To do: Every entry must be output exactly as it is written.

Collected data
· · · · · · ·
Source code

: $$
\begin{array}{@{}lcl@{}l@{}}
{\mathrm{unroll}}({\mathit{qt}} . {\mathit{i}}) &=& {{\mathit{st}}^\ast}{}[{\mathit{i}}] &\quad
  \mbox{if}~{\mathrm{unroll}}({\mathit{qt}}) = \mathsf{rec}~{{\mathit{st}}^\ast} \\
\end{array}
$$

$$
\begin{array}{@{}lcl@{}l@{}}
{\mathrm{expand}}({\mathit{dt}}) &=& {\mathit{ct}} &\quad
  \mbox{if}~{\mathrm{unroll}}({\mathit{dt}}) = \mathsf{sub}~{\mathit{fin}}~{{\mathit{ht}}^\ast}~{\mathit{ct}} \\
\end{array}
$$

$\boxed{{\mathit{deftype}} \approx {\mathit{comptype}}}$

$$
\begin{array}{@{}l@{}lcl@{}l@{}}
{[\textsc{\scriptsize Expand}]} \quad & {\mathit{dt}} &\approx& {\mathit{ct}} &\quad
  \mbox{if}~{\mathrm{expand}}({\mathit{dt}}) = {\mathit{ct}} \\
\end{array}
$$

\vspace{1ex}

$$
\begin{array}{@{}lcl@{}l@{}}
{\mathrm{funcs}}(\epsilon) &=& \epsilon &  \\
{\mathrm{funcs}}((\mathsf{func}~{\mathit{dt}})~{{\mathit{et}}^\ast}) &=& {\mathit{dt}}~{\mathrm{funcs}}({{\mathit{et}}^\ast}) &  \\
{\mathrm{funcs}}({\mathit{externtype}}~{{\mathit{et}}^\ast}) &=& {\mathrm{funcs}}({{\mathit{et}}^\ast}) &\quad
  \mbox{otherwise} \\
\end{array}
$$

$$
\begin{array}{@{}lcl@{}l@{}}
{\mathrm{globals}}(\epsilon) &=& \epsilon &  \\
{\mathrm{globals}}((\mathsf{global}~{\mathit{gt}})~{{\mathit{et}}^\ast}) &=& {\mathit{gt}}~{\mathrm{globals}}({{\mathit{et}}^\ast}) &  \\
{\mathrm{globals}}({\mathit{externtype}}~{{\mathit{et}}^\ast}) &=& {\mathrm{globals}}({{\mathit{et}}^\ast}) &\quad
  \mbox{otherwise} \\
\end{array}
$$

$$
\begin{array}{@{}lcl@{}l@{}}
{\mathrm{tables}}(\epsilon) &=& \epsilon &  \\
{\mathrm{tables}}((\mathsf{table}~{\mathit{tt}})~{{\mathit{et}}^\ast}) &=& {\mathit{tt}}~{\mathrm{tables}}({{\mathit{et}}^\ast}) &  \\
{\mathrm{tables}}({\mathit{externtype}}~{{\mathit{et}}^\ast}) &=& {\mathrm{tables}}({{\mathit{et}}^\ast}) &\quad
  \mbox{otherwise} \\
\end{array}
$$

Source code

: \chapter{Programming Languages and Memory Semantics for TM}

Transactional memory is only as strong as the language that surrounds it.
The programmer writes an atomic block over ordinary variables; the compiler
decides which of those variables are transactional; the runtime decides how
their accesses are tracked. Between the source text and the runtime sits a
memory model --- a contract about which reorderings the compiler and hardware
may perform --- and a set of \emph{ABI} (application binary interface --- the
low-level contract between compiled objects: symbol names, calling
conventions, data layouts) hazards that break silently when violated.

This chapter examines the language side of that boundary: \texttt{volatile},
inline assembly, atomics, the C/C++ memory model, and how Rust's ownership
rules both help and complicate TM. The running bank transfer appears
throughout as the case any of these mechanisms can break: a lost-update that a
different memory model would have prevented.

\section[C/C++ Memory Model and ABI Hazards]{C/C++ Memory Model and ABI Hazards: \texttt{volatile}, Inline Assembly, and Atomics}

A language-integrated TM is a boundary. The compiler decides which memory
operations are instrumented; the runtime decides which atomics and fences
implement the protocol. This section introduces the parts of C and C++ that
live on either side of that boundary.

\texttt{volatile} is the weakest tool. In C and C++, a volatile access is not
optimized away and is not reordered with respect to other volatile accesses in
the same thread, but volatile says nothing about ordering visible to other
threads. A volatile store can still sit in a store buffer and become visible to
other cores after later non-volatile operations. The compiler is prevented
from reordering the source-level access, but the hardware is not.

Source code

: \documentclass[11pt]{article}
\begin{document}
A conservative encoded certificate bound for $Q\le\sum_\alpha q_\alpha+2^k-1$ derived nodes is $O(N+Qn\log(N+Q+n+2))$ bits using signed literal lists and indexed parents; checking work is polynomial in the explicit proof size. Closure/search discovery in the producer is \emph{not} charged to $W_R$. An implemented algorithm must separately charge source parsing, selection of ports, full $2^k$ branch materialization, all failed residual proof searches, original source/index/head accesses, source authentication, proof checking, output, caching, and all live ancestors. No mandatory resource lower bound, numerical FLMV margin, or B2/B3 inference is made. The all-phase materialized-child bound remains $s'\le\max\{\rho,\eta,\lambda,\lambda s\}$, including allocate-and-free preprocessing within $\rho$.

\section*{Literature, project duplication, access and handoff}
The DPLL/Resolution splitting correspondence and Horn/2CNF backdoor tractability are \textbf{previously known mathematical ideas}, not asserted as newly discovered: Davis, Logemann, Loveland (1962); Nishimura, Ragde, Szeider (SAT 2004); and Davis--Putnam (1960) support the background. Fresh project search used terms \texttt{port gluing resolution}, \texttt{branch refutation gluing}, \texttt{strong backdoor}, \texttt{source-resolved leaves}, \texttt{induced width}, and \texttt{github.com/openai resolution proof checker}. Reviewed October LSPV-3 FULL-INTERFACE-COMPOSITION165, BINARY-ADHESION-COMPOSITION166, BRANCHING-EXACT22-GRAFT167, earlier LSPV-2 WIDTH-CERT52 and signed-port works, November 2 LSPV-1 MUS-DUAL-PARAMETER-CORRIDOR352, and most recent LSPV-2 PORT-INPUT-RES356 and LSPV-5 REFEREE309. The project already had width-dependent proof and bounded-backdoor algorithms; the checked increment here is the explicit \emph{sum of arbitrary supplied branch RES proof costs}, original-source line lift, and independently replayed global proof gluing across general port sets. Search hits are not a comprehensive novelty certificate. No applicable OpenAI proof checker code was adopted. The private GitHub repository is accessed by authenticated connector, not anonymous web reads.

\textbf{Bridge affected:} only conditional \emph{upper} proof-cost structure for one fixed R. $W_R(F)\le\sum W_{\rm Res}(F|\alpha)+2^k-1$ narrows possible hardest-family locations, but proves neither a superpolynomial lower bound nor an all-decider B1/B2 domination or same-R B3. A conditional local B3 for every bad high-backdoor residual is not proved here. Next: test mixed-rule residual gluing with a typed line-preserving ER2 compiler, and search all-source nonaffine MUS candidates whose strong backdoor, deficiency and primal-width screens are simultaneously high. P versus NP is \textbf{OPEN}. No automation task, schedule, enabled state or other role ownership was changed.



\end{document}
· · · · · · ·
Answer area:
Source code

: $$
\begin{array}{@{}lcl@{}l@{}}
{\mathrm{unroll}}({\mathit{qt}} . {\mathit{i}}) &=& {{\mathit{st}}^\ast}{}[{\mathit{i}}] &\quad
  \mbox{if}~{\mathrm{unroll}}({\mathit{qt}}) = \mathsf{rec}~{{\mathit{st}}^\ast} \\
\end{array}
$$

$$
\begin{array}{@{}lcl@{}l@{}}
{\mathrm{expand}}({\mathit{dt}}) &=& {\mathit{ct}} &\quad
  \mbox{if}~{\mathrm{unroll}}({\mathit{dt}}) = \mathsf{sub}~{\mathit{fin}}~{{\mathit{ht}}^\ast}~{\mathit{ct}} \\
\end{array}
$$

$\boxed{{\mathit{deftype}} \approx {\mathit{comptype}}}$

$$
\begin{array}{@{}l@{}lcl@{}l@{}}
{[\textsc{\scriptsize Expand}]} \quad & {\mathit{dt}} &\approx& {\mathit{ct}} &\quad
  \mbox{if}~{\mathrm{expand}}({\mathit{dt}}) = {\mathit{ct}} \\
\end{array}
$$

\vspace{1ex}

$$
\begin{array}{@{}lcl@{}l@{}}
{\mathrm{funcs}}(\epsilon) &=& \epsilon &  \\
{\mathrm{funcs}}((\mathsf{func}~{\mathit{dt}})~{{\mathit{et}}^\ast}) &=& {\mathit{dt}}~{\mathrm{funcs}}({{\mathit{et}}^\ast}) &  \\
{\mathrm{funcs}}({\mathit{externtype}}~{{\mathit{et}}^\ast}) &=& {\mathrm{funcs}}({{\mathit{et}}^\ast}) &\quad
  \mbox{otherwise} \\
\end{array}
$$

$$
\begin{array}{@{}lcl@{}l@{}}
{\mathrm{globals}}(\epsilon) &=& \epsilon &  \\
{\mathrm{globals}}((\mathsf{global}~{\mathit{gt}})~{{\mathit{et}}^\ast}) &=& {\mathit{gt}}~{\mathrm{globals}}({{\mathit{et}}^\ast}) &  \\
{\mathrm{globals}}({\mathit{externtype}}~{{\mathit{et}}^\ast}) &=& {\mathrm{globals}}({{\mathit{et}}^\ast}) &\quad
  \mbox{otherwise} \\
\end{array}
$$

$$
\begin{array}{@{}lcl@{}l@{}}
{\mathrm{tables}}(\epsilon) &=& \epsilon &  \\
{\mathrm{tables}}((\mathsf{table}~{\mathit{tt}})~{{\mathit{et}}^\ast}) &=& {\mathit{tt}}~{\mathrm{tables}}({{\mathit{et}}^\ast}) &  \\
{\mathrm{tables}}({\mathit{externtype}}~{{\mathit{et}}^\ast}) &=& {\mathrm{tables}}({{\mathit{et}}^\ast}) &\quad
  \mbox{otherwise} \\
\end{array}
$$

Source code

: \chapter{Programming Languages and Memory Semantics for TM}

Transactional memory is only as strong as the language that surrounds it.
The programmer writes an atomic block over ordinary variables; the compiler
decides which of those variables are transactional; the runtime decides how
their accesses are tracked. Between the source text and the runtime sits a
memory model --- a contract about which reorderings the compiler and hardware
may perform --- and a set of \emph{ABI} (application binary interface --- the
low-level contract between compiled objects: symbol names, calling
conventions, data layouts) hazards that break silently when violated.

This chapter examines the language side of that boundary: \texttt{volatile},
inline assembly, atomics, the C/C++ memory model, and how Rust's ownership
rules both help and complicate TM. The running bank transfer appears
throughout as the case any of these mechanisms can break: a lost-update that a
different memory model would have prevented.

\section[C/C++ Memory Model and ABI Hazards]{C/C++ Memory Model and ABI Hazards: \texttt{volatile}, Inline Assembly, and Atomics}

A language-integrated TM is a boundary. The compiler decides which memory
operations are instrumented; the runtime decides which atomics and fences
implement the protocol. This section introduces the parts of C and C++ that
live on either side of that boundary.

\texttt{volatile} is the weakest tool. In C and C++, a volatile access is not
optimized away and is not reordered with respect to other volatile accesses in
the same thread, but volatile says nothing about ordering visible to other
threads. A volatile store can still sit in a store buffer and become visible to
other cores after later non-volatile operations. The compiler is prevented
from reordering the source-level access, but the hardware is not.

Source code

: \documentclass[11pt]{article}
\begin{document}
A conservative encoded certificate bound for $Q\le\sum_\alpha q_\alpha+2^k-1$ derived nodes is $O(N+Qn\log(N+Q+n+2))$ bits using signed literal lists and indexed parents; checking work is polynomial in the explicit proof size. Closure/search discovery in the producer is \emph{not} charged to $W_R$. An implemented algorithm must separately charge source parsing, selection of ports, full $2^k$ branch materialization, all failed residual proof searches, original source/index/head accesses, source authentication, proof checking, output, caching, and all live ancestors. No mandatory resource lower bound, numerical FLMV margin, or B2/B3 inference is made. The all-phase materialized-child bound remains $s'\le\max\{\rho,\eta,\lambda,\lambda s\}$, including allocate-and-free preprocessing within $\rho$.

\section*{Literature, project duplication, access and handoff}
The DPLL/Resolution splitting correspondence and Horn/2CNF backdoor tractability are \textbf{previously known mathematical ideas}, not asserted as newly discovered: Davis, Logemann, Loveland (1962); Nishimura, Ragde, Szeider (SAT 2004); and Davis--Putnam (1960) support the background. Fresh project search used terms \texttt{port gluing resolution}, \texttt{branch refutation gluing}, \texttt{strong backdoor}, \texttt{source-resolved leaves}, \texttt{induced width}, and \texttt{github.com/openai resolution proof checker}. Reviewed October LSPV-3 FULL-INTERFACE-COMPOSITION165, BINARY-ADHESION-COMPOSITION166, BRANCHING-EXACT22-GRAFT167, earlier LSPV-2 WIDTH-CERT52 and signed-port works, November 2 LSPV-1 MUS-DUAL-PARAMETER-CORRIDOR352, and most recent LSPV-2 PORT-INPUT-RES356 and LSPV-5 REFEREE309. The project already had width-dependent proof and bounded-backdoor algorithms; the checked increment here is the explicit \emph{sum of arbitrary supplied branch RES proof costs}, original-source line lift, and independently replayed global proof gluing across general port sets. Search hits are not a comprehensive novelty certificate. No applicable OpenAI proof checker code was adopted. The private GitHub repository is accessed by authenticated connector, not anonymous web reads.

\textbf{Bridge affected:} only conditional \emph{upper} proof-cost structure for one fixed R. $W_R(F)\le\sum W_{\rm Res}(F|\alpha)+2^k-1$ narrows possible hardest-family locations, but proves neither a superpolynomial lower bound nor an all-decider B1/B2 domination or same-R B3. A conditional local B3 for every bad high-backdoor residual is not proved here. Next: test mixed-rule residual gluing with a typed line-preserving ER2 compiler, and search all-source nonaffine MUS candidates whose strong backdoor, deficiency and primal-width screens are simultaneously high. P versus NP is \textbf{OPEN}. No automation task, schedule, enabled state or other role ownership was changed.



\end{document}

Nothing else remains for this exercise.